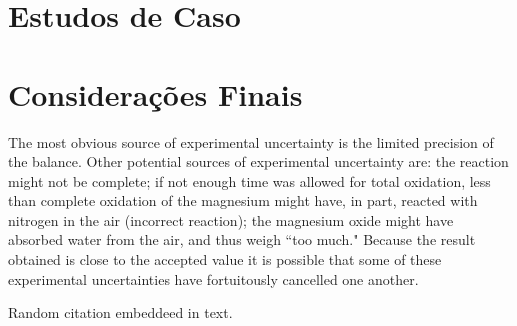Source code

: \documentclass[a4paper,12pt]{article}
\begin{document}
            
        
        \section{Estudos de Caso}
        
        
        
        
        
        \section{Considerações Finais}
        
        
        The most obvious source of experimental uncertainty is the limited precision of the balance. Other potential sources of experimental uncertainty are: the reaction might not be complete; if not enough time was allowed for total oxidation, less than complete oxidation of the magnesium might have, in part, reacted with nitrogen in the air (incorrect reaction); the magnesium oxide might have absorbed water from the air, and thus weigh ``too much." Because the result obtained is close to the accepted value it is possible that some of these experimental uncertainties have fortuitously cancelled one another.

        Random citation \cite{WEBSITE:2} embeddeed in text.

        
        
        
        


    
\end{document}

====

#### Work order
The expected answer is a copy of each line in the listing above that contains "section".

#### Completed task
        \section{Estudos de Caso}
        \section{Considerações Finais}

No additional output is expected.